I stayed home for like a and I stoped with everything I did in the past exept smoking cigarettes. I couldnt get even to a supermarket. I was getting help of a doctor, but it didnt helped me and to come over that place was a complete hell. After a year I finally was getting help of a decent psycholist which is helping me now for almost 2 years. I think I had almost every type of anxiety that exist, but the one which is there most of the time is the fear of losing control.

After 2 years its getting a little better step by step and step by step with doing things, but the way I feel doesnt really change a lot. Now I am in a position where I think a lot about life and I have depressed thoughts. I am taking AD to help for my anxiety but it should also work for depression. I see people going on with life and I feel like my life is never gonna be normal. I have depressed thoughts like I would never get a relationship, finish a study, getting a job etc etc. I took a lot of steps the past 2 years but I got the feeling that the next steps are too big to take. I feel stuck with life and I wonder why I deserved this. Im looking for diversion in making and learning music, this helps me a bit but not completly obvious. Making electronic music is a expensive occupation and because I have no job its hard to obtain it. Im doing EMDR therapy which helps a bit but still I feel so misserable. WHY DO I DESERVE THIS? And what do I need to do to live a happy life. I couldnt even drink 1 beer without anxiety.

Something which I definetly want to point out is that this 'stepdad' is still sometimes in my envoirement when he is taking up my sister. I always hide upstairs when he is home.

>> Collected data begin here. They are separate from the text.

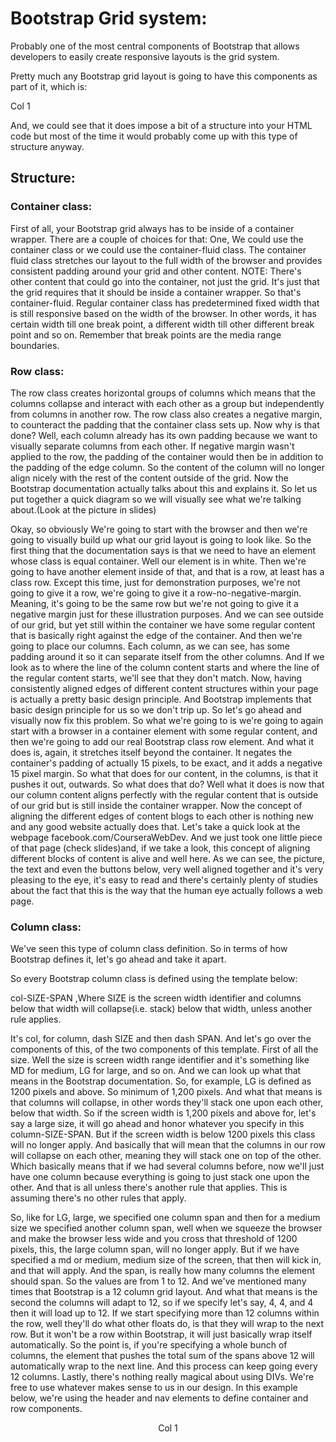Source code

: # Bootstrap Grid system:
Probably one of the most central components of Bootstrap that allows developers to easily create responsive layouts is the grid system. 

Pretty much any Bootstrap grid layout is going to have this components as part of it, which is:

<div class = "container">
    <div class = "row">
        <div class = "col-md-4">Col 1
        </div>
    </div>
</div>

And, we could see that it does impose a bit of a structure into your HTML code but most of the time it would probably come up with this type of structure anyway. 
## Structure:
### Container class:
First of all, your Bootstrap grid always has to be inside of a container wrapper. There are a couple of choices for that: 
One, We could use the container class or we could use the container-fluid class. 
The container fluid class stretches our layout to the full width of the browser and provides consistent padding around your grid and other content. 
NOTE: There's other content that could go into the container, not just the grid. It's just that the grid requires that it should be inside a container wrapper. 
So that's container-fluid. 
Regular container class has predetermined fixed width that is still responsive based on the width of the browser. In other words, it has certain width till one break point, a different width till other different break point and so on. 
Remember that break points are the media range boundaries.

### Row class:
The row class creates horizontal groups of columns which means that the columns collapse and interact with each other as a group but independently from columns in another row. 
The row class also creates a negative margin, to counteract the padding that the container class sets up. Now why is that done? 
Well, each column already has its own padding because we want to visually separate columns from each other. If negative margin wasn't applied to the row, the padding of the container would then be in addition to the padding of the edge column. 
So the content of the column will no longer align nicely with the rest of the content outside of the grid. Now the Bootstrap documentation actually talks about this and explains it. 
So let us put together a quick diagram so we will visually see what we're talking about.(Look at the picture in slides)

Okay, so obviously We're going to start with the browser and then we're going to visually build up what our grid layout is going to look like. 
So the first thing that the documentation says is that we need to have an element whose class is equal container. Well our element is in white. 
Then we're going to have another element inside of that, and that is a row, at least has a class row. Except this time, just for demonstration purposes, we're not going to give it a row, we're going to give it a row-no-negative-margin. 
Meaning, it's going to be the same row but we're not going to give it a negative margin just for these illustration purposes. 
And we can see outside of our grid, but yet still within the container we have some regular content that is basically right against the edge of the container. 
And then we're going to place our columns. Each column, as we can see, has some padding around it so it can separate itself from the other columns. 
And If we look as to where the line of the column content starts and where the line of the regular content starts, we'll see that they don't match. 
Now, having consistently aligned edges of different content structures within your page is actually a pretty basic design principle. 
And Bootstrap implements that basic design principle for us so we don't trip up. So let's go ahead and visually now fix this problem. 
So what we're going to is we're going to again start with a browser in a container element with some regular content, and then we're going to add our real Bootstrap class row element. 
And what it does is, again, it stretches itself beyond the container. It negates the container's padding of actually 15 pixels, to be exact, and it adds a negative 15 pixel margin. 
So what that does for our content, in the columns, is that it pushes it out, outwards. So what does that do? 
Well what it does is now that our column content aligns perfectly with the regular content that is outside of our grid but is still inside the container wrapper. Now the concept of aligning the different edges of content blogs to each other is nothing new and any good website actually does that. 
Let's take a quick look at the webpage facebook.com/CourseraWebDev. And we just took one little piece of that page (check slides)and, if we take a look, this concept of aligning different blocks of content is alive and well here. 
As we can see, the picture, the text and even the buttons below, very well aligned together and it's very pleasing to the eye, it's easy to read and there's certainly plenty of studies about the fact that this is the way that the human eye actually follows a web page.

### Column class:
We've seen this type of column class definition. So in terms of how Bootstrap defines it, let's go ahead and take it apart.

So every Bootstrap column class is defined using the template below:

col-SIZE-SPAN 
,Where SIZE is the screen width identifier and columns below that width will collapse(i.e. stack) below that width, unless another rule applies.

It's col, for column, dash SIZE and then dash SPAN. And let's go over the components of this, of the two components of this template. 
First of all the size. Well the size is screen width range identifier and it's something like MD for medium, LG for large, and so on. 
And we can look up what that means in the Bootstrap documentation. So, for example, LG is defined as 1200 pixels and above. 
So minimum of 1,200 pixels. And what that means is that columns will collapse, in other words they'll stack one upon each other, below that width. 
So if the screen width is 1,200 pixels and above for, let's say a large size, it will go ahead and honor whatever you specify in this column-SIZE-SPAN. 
But if the screen width is below 1200 pixels this class will no longer apply. 
And basically that will mean that the columns in our row will collapse on each other, meaning they will stack one on top of the other. 
Which basically means that if we had several columns before, now we'll just have one column because everything is going to just stack one upon the other. 
And that is all unless there's another rule that applies. This is assuming there's no other rules that apply. 

So, like for LG, large, we specified one column span and then for a medium size we specified another column span, well when we squeeze the browser and make the browser less wide and you cross that threshold of 1200 pixels, this, the large column span, will no longer apply. 
But if we have specified a md or medium, medium size of the screen, that then will kick in, and that will apply. 
And the span, is really how many columns the element should span. So the values are from 1 to 12. 
And we've mentioned many times that Bootstrap is a 12 column grid layout. And what that means is the second the columns will adapt to 12, so if we specify let's say, 4, 4, and 4 then it will load up to 12. 
If we start specifying more than 12 columns within the row, well they'll do what other floats do, is that they will wrap to the next row. But it won't be a row within Bootstrap, it will just basically wrap itself automatically. So the point is, if you're specifying a whole bunch of columns, the element that pushes the total sum of the spans above 12 will automatically wrap to the next line. And this process can keep going every 12 columns. Lastly, there's nothing really magical about using DIVs. We're free to use whatever makes sense to us in our design. 
In this example below, we're using the header and nav elements to define container and row components. 
<header class = "container">
    <nav class = "row">
        <div class = "col-md-4">Col 1
        </div>
    </div>
</div>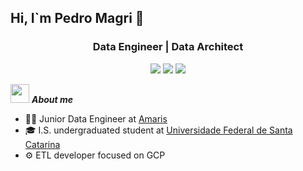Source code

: ## Hi, I`m Pedro Magri 👋
<h3 align="center">Data Engineer | Data Architect</h3>
<p>
<div align="center">
  <img src="https://img.shields.io/badge/-Python-98b982?style=for-the-badge&logo=python&logoColor=98b982&labelColor=282828">
  <img src="https://img.shields.io/badge/-R-d1a01f?style=for-the-badge&logo=r&logoColor=d1a01f&labelColor=282828">
  <img src="https://img.shields.io/badge/-SQL-c58545?style=for-the-badge&&logoColor=c58545&labelColor=282828">
</div>
</p>

<img src="https://media.giphy.com/media/iY8CRBdQXODJSCERIr/giphy.gif" width="30px">&nbsp;***About me***

- 👨‍💻 Junior Data Engineer at [Amaris](https://amaris.com)
- 🎓 I.S. undergraduated student at [Universidade Federal de Santa Catarina](https://ufsc.br)
- ⚙️ ETL developer focused on GCP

Can somebody please help me out a bit and give me tips? I would apreciate it a lot. Matter effect I really apreciate if you have read my complete story. If something isnt clear please ask me. Its obvious that English isnt my first language, but I tried my best.

0 likes, 5 replies

5 Replies

  • Posted

    no reactions 😦

  • Posted

    hey i just read your story. I'm very sorry you have gone through all of this but i'm glad you have taken steps to get better. We all habe different stories from our past and reasons why we get anxiety or any other mental health issues. I'm also 19 and a few months back I was in a very dark place as well. I can't say i'm a 100% better but my life has improved and I CAN assure you it will get better. People take different paths to recover, I went down the medicine road however its also good you are seeing a psychologist. Sometimes its easy to lose hope and believe we will never be okay, but you will. Depressive thoughts are horrible and sometimes it takes effort to rewire our brains.

    • Posted

      But i'm curious how long its getting better with you. I am in my peak for 2,5 years now. I take meds aswell, but the type I take now isn't doing very much I think, but I can't stop with it right now because I got a very stressful period coming my way. I don't want to go back to how my life was before, because I was never happy. I want to get stronger out of it then before, but that seems for now to just be a dream.

    • Posted

      i got better after 8 months of s****y anxiety as well as depression and insomnia. I still have anxiety but it doesn't control my life anymore and it is tolerable. But maybe the medicine you take is not for you? I had to try various medicines untill we found one that worked for me. I know you want to be better asap and believe me we all do, but we have to be patient with our mental health. I can assure you you will be at peace and stronger than ever once you manage to recover. But if for now you think your Ad isnt doing much, its important to stay in touch with your doctor and find other alternatives, perhaps adifferent med.

    • Posted

      Yes, but I can't stop right now with the medicine because I going to look for work etc. so its a very stressful period and my psychologist doesn't recommend to stop with it just yet. I don't really believe in a 'wonder' medicine but maybe there is a type which would work better on me. What kind of medicine do you use? Look you had it for 8 months and I'm walking around with it for almost 3 years now, so I start the lose the feeling of how life should be.